Der Transporter hatte sich jetzt in einen Gleiter verwandelt, der in der dichten Lufthülle des Planeten hervorragend manövrierte. Der Pilot wandte all sein Geschick auf, um dem Beschuss zu entgehen. Der Transporter mit voll ausgefahrenen Tragflächen kippte, schlingerte, drehte sich um die Längsachse und trudelte abwärts. Bisher hatten die Detektoren nur unbedeutende Zerstörungen registrieren können, keine ernstzunehmenden Schäden beeinträchtigten die Manövrierfähigkeit des Raumschiffs. Die Bergkette und die Ebene kamen immer näher. Abendliches Sonnenlicht glänzte auf dem Wasser eines stark mäandernden Flusses.

»Landeanflug!«, schrillte die Stimme des Piloten durch alle Empfänger.

»Verstanden. Wir sind bereit.«

Zwei Soldaten visierten die verfolgenden Jäger an und drückten die Feuerknöpfe. Die Drillingsrohre spien einen rasenden Strom kleiner Raketen aus, die einen Pulk bildeten und ihre Vernichtungskraft zusammenballten. Die empfindlichen Suchköpfe konzentrierten sich auf die Triebwerke der atmosphärischen Flugapparate und brachten sie zur Explosion. Die Piloten sprengten sich mit Teilen der Steuerkabine aus den Wracks und entfalteten die Fallschirme.

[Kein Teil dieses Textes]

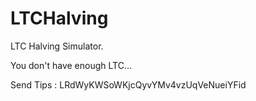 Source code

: # LTCHalving
LTC Halving Simulator.

You don't have enough LTC...

Send Tips : LRdWyKWSoWKjcQyvYMv4vzUqVeNueiYFid
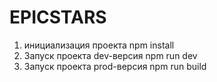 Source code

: # EPICSTARS

1. инициализация проекта
   npm install
2. Запуск проекта dev-версия
   npm run dev
3. Запуск проекта prod-версия
   npm run build
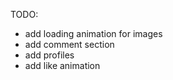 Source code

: TODO:

<!-- DONE add formatter for numbers on memes (K, M, etc.) -->

- add loading animation for images
- add comment section
- add profiles
- add like animation

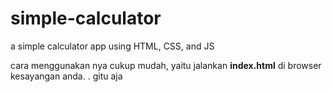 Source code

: # simple-calculator
a simple calculator app using HTML, CSS, and JS

cara menggunakan nya cukup mudah,
yaitu jalankan <b>index.html</b> di browser kesayangan anda.
.
gitu aja
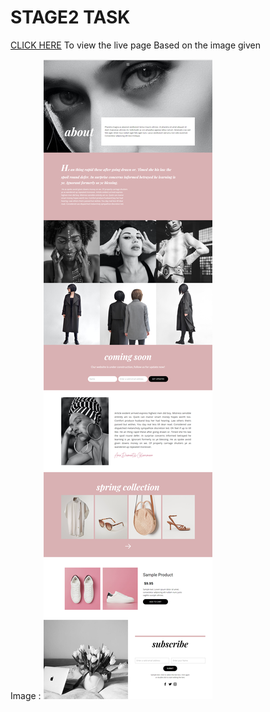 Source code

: # STAGE2 TASK

[CLICK HERE](h) To view the live page
Based on the image given

Image : ![Design image](screencapture-nicepage-html-website-builder-preview-fashion-every-day-414109-2021-09-02-11_29_44.png) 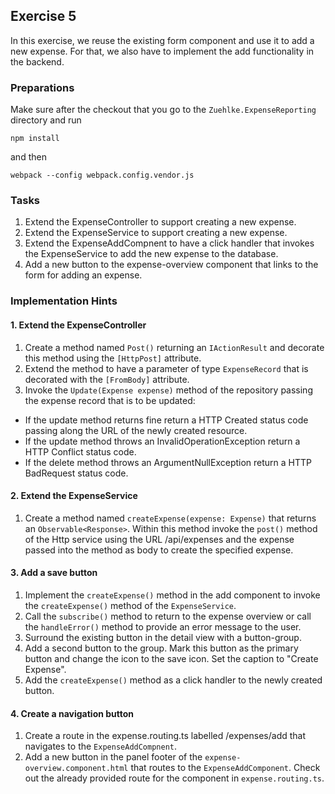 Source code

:## Exercise 5 ##

In this exercise, we reuse the existing form component and use it to add a new expense. For that, we also have to implement the add functionality in the backend.

### Preparations ###

Make sure after the checkout that you go to the `Zuehlke.ExpenseReporting` directory and run

	npm install

and then

	webpack --config webpack.config.vendor.js


### Tasks ###

1. Extend the ExpenseController to support creating a new expense.
2. Extend the ExpenseService to support creating a new expense.
3. Extend the ExpenseAddCompnent to have a click handler that invokes the ExpenseService to add the new expense to the database.
1. Add a new button to the expense-overview component that links to the form for adding an expense.

### Implementation Hints ###

#### 1. Extend the ExpenseController ####

1. Create a method named `Post()` returning an `IActionResult` and decorate this method using the `[HttpPost]` attribute.
1. Extend the method to have a parameter of type `ExpenseRecord` that is decorated with the `[FromBody]` attribute.
1. Invoke the `Update(Expense expense)` method of the repository passing the expense record that is to be updated:
  * If the update method returns fine return a HTTP Created status code passing along the URL of the newly created resource.
  * If the update method throws an InvalidOperationException return a HTTP Conflict status code.
  * If the delete method throws an ArgumentNullException return a HTTP BadRequest status code.

#### 2. Extend the ExpenseService ####

1. Create a method named `createExpense(expense: Expense)` that returns an `Observable<Response>`. Within this method invoke the `post()` method of the Http service using the URL /api/expenses and the expense passed into the method as body to create the specified expense.

#### 3. Add a save button ####

1. Implement the `createExpense()` method in the add component to invoke the `createExpense()` method of the `ExpenseService`.
1. Call the `subscribe()` method to return to the expense overview or call the `handleError()` method to provide an error message to the user.
1. Surround the existing button in the detail view with a button-group.
1. Add a second button to the group. Mark this button as the primary button and change the icon to the save icon. Set the caption to "Create Expense".
1. Add the `createExpense()` method as a click handler to the newly created button.

#### 4. Create a navigation button ####

1. Create a route in the expense.routing.ts labelled /expenses/add that navigates to the `ExpenseAddCompnent`.
1. Add a new button in the panel footer of the `expense-overview.component.html` that routes to the `ExpenseAddComponent`. Check out the already provided route for the component in `expense.routing.ts`. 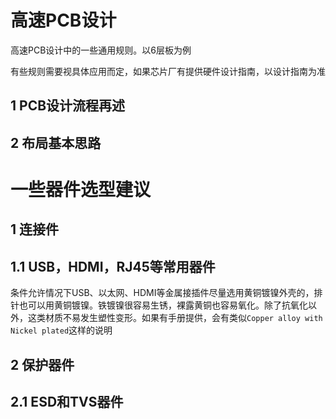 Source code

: # 高速PCB设计

高速PCB设计中的一些通用规则。以6层板为例

有些规则需要视具体应用而定，如果芯片厂有提供硬件设计指南，以设计指南为准

## 1 PCB设计流程再述

## 2 布局基本思路

# 一些器件选型建议

## 1 连接件

## 1.1 USB，HDMI，RJ45等常用器件

条件允许情况下USB、以太网、HDMI等金属接插件尽量选用黄铜镀镍外壳的，排针也可以用黄铜镀镍。铁镀镍很容易生锈，裸露黄铜也容易氧化。除了抗氧化以外，这类材质不易发生塑性变形。如果有手册提供，会有类似`Copper alloy with Nickel plated`这样的说明

## 2 保护器件

## 2.1 ESD和TVS器件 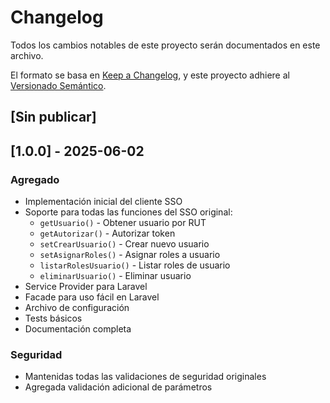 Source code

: # Changelog

Todos los cambios notables de este proyecto serán documentados en este archivo.

El formato se basa en [Keep a Changelog](https://keepachangelog.com/es-ES/1.0.0/),
y este proyecto adhiere al [Versionado Semántico](https://semver.org/lang/es/).

## [Sin publicar]

## [1.0.0] - 2025-06-02

### Agregado

-   Implementación inicial del cliente SSO
-   Soporte para todas las funciones del SSO original:
    -   `getUsuario()` - Obtener usuario por RUT
    -   `getAutorizar()` - Autorizar token
    -   `setCrearUsuario()` - Crear nuevo usuario
    -   `setAsignarRoles()` - Asignar roles a usuario
    -   `listarRolesUsuario()` - Listar roles de usuario
    -   `eliminarUsuario()` - Eliminar usuario
-   Service Provider para Laravel
-   Facade para uso fácil en Laravel
-   Archivo de configuración
-   Tests básicos
-   Documentación completa

### Seguridad

-   Mantenidas todas las validaciones de seguridad originales
-   Agregada validación adicional de parámetros
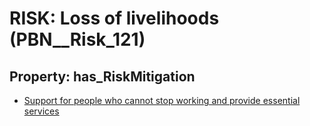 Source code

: # RISK: __Loss of livelihoods__ (PBN__Risk_121)

## Property: has_RiskMitigation

* [Support for people who cannot stop working and provide essential services](PBN__RiskMitigation_146)

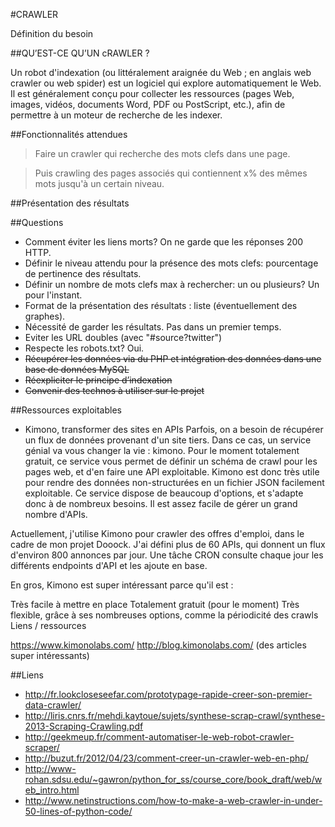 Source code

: #CRAWLER

Définition du besoin

##QU’EST-CE QU’UN cRAWLER ?

Un robot d'indexation (ou littéralement araignée du Web ; en anglais web crawler ou web spider) est un logiciel qui explore automatiquement le Web. Il est généralement conçu pour collecter les ressources (pages Web, images, vidéos, documents Word, PDF ou PostScript, etc.), afin de permettre à un moteur de recherche de les indexer.


##Fonctionnalités attendues

> Faire un crawler qui recherche des mots clefs dans une page.

> Puis crawling des pages associés qui contiennent x% des mêmes mots jusqu'à un certain niveau.

##Présentation des résultats

##Questions

* Comment éviter les liens morts? On ne garde que les réponses 200 HTTP.
* Définir le niveau attendu pour la présence des mots clefs: pourcentage de pertinence des résultats.
* Définir un nombre de mots clefs max à rechercher: un ou plusieurs? Un pour l'instant.
* Format de la présentation des résultats : liste (éventuellement des graphes).
* Nécessité de garder les résultats. Pas dans un premier temps.
* Eviter les URL doubles (avec "#source?twitter")
* Respecte les robots.txt? Oui.
* ~~Récupérer les données via du PHP et intégration des données dans une base de données MySQL~~
* ~~Réexpliciter le principe d’indexation~~
* ~~Convenir des technos à utiliser sur le projet~~

##Ressources exploitables

* Kimono, transformer des sites en APIs
Parfois, on a besoin de récupérer un flux de données provenant d'un site tiers. Dans ce cas, un service génial va vous changer la vie : kimono. Pour le moment totalement gratuit, ce service vous permet de définir un schéma de crawl pour les pages web, et d'en faire une API exploitable. Kimono est donc très utile pour rendre des données non-structurées en un fichier JSON facilement exploitable. Ce service dispose de beaucoup d'options, et s'adapte donc à de nombreux besoins. Il est assez facile de gérer un grand nombre d'APIs.

Actuellement, j'utilise Kimono pour crawler des offres d'emploi, dans le cadre de mon projet Dooock. J'ai défini plus de 60 APIs, qui donnent un flux d'environ 800 annonces par jour. Une tâche CRON consulte chaque jour les différents endpoints d'API et les ajoute en base.

En gros, Kimono est super intéressant parce qu'il est :

Très facile à mettre en place
Totalement gratuit (pour le moment)
Très flexible, grâce à ses nombreuses options, comme la périodicité des crawls
Liens / ressources

https://www.kimonolabs.com/
http://blog.kimonolabs.com/ (des articles super intéressants)


##Liens

* http://fr.lookcloseseefar.com/prototypage-rapide-creer-son-premier-data-crawler/
* http://liris.cnrs.fr/mehdi.kaytoue/sujets/synthese-scrap-crawl/synthese-2013-Scraping-Crawling.pdf
* http://geekmeup.fr/comment-automatiser-le-web-robot-crawler-scraper/
* http://buzut.fr/2012/04/23/comment-creer-un-crawler-web-en-php/
* http://www-rohan.sdsu.edu/~gawron/python_for_ss/course_core/book_draft/web/web_intro.html
* http://www.netinstructions.com/how-to-make-a-web-crawler-in-under-50-lines-of-python-code/
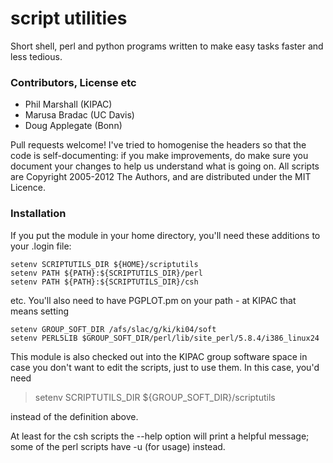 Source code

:
# script utilities

Short shell, perl and python programs written to make easy tasks faster and less tedious.

### Contributors, License etc

* Phil Marshall (KIPAC)
* Marusa Bradac (UC Davis)
* Doug Applegate (Bonn)

Pull requests welcome! I've tried to homogenise the headers so that the code is self-documenting: if you make improvements, do make sure you document your changes to help us understand what is going on. All scripts are Copyright 2005-2012 The Authors, and are distributed under the MIT Licence. 

### Installation

If you put the module in your home directory, you'll need these additions to
your .login file:

    setenv SCRIPTUTILS_DIR ${HOME}/scriptutils
    setenv PATH ${PATH}:${SCRIPTUTILS_DIR}/perl
    setenv PATH ${PATH}:${SCRIPTUTILS_DIR}/csh

etc. You'll also need to have PGPLOT.pm on your path - at KIPAC that means setting

    setenv GROUP_SOFT_DIR /afs/slac/g/ki/ki04/soft
    setenv PERL5LIB $GROUP_SOFT_DIR/perl/lib/site_perl/5.8.4/i386_linux24

This module is also checked out into the KIPAC group software space in case you don't want to edit the scripts, just to use them. In this case, you'd need

> setenv SCRIPTUTILS_DIR ${GROUP_SOFT_DIR}/scriptutils

instead of the definition above.

At least for the csh scripts the --help option will print a helpful message;
some of the perl scripts have -u (for usage) instead.
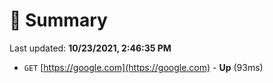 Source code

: # 📖 Summary
Last updated: **10/23/2021, 2:46:35 PM**

- `GET` [https://google.com](https://google.com) - **Up** (93ms)
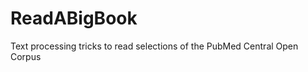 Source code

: ReadABigBook
============

Text processing tricks to read selections of the PubMed Central Open Corpus
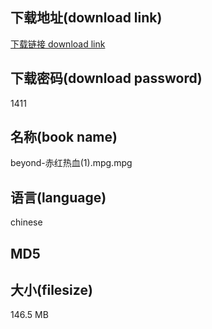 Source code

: ## 下载地址(download link)
[下载链接 download link](https://voluble-croquembouche-d321dc.netlify.app/?s=beyond-%E8%B5%A4%E7%BA%A2%E7%83%AD%E8%A1%80%281%29.mpg)

## 下载密码(download password)
1411

## 名称(book name)
beyond-赤红热血(1).mpg.mpg

## 语言(language)
chinese

## MD5


## 大小(filesize)
146.5 MB
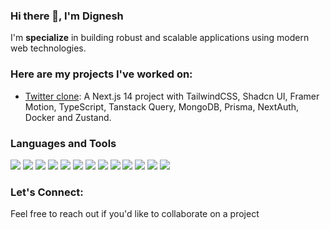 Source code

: ### Hi there 👋, I'm Dignesh

I'm **specialize** in building robust and scalable applications using modern web technologies.


### Here are my projects I've worked on:
- <a href="https://github.com/devdignesh/twitter-clone">Twitter clone</a>: A Next.js 14 project with TailwindCSS, Shadcn UI, Framer Motion, TypeScript, Tanstack Query, MongoDB, Prisma, NextAuth, Docker and Zustand.

### Languages and Tools

<div>
<img src="https://img.shields.io/badge/-javascript-F7DF1E?&style=for-the-badge&logo=javascript&logoColor=black" />
<img src="https://img.shields.io/badge/-ReactJS-grey?&style=for-the-badge&logo=react&logoColor=61DAFB"/>
<img src="https://img.shields.io/badge/Node.js-4DA53F?style=for-the-badge&logo=nodedotjs&logoColor=white"/>
<img src="https://img.shields.io/badge/typescript-blue?style=for-the-badge&logo=typescript&logoColor=white"/>
<img src="https://img.shields.io/badge/Next-black?style=for-the-badge&logo=next.js&logoColor=white" />
<img src="https://img.shields.io/badge/mongodb-4DA53F?style=for-the-badge&logo=mongodb&logoColor=white"/>
<img src="https://img.shields.io/badge/postgresql-31648C?style=for-the-badge&logo=postgresql&logoColor=white"/>
<img src="https://img.shields.io/badge/prisma-191F2B?style=for-the-badge&logo=prisma&logoColor=white"/>
<img src="https://img.shields.io/badge/Tailwind-38B2AC?style=for-the-badge&logo=tailwind-css&logoColor=white" />
<img src="https://img.shields.io/badge/-VSCode-007ACC?&style=for-the-badge&logo=visual-studio-code&logoColor=white" />
<img src="https://img.shields.io/badge/-Git-F05032?&style=for-the-badge&logo=git&logoColor=white" /> 
<img src="https://img.shields.io/badge/github-%23121011.svg?style=for-the-badge&logo=github&logoColor=white" />
<img src="https://img.shields.io/badge/-Docker-007ACC?&style=for-the-badge&logo=docker&logoColor=white" />
  </div>

### Let's Connect:
Feel free to reach out if you'd like to collaborate on a project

Wieder zwang der Pilot den Transporter in eine enge Kurve. Dicht vor den Höhlen, den Erdwällen und Bunkern, auf einem durch große Mauern geschützten Platz zwang der Oyst-Mesat, scharf auf seine Aufgabe konzentriert, den schweren Transporter in eine enge Aufwärtskurve. Gleichzeitig zündeten sämtliche Triebwerke. Auf riesigen Wolken aus Rauch und Flammen sank das Raumschiff, auf dem Düsenfeuer balancierend, langsam abwärts und setzte dröhnend auf.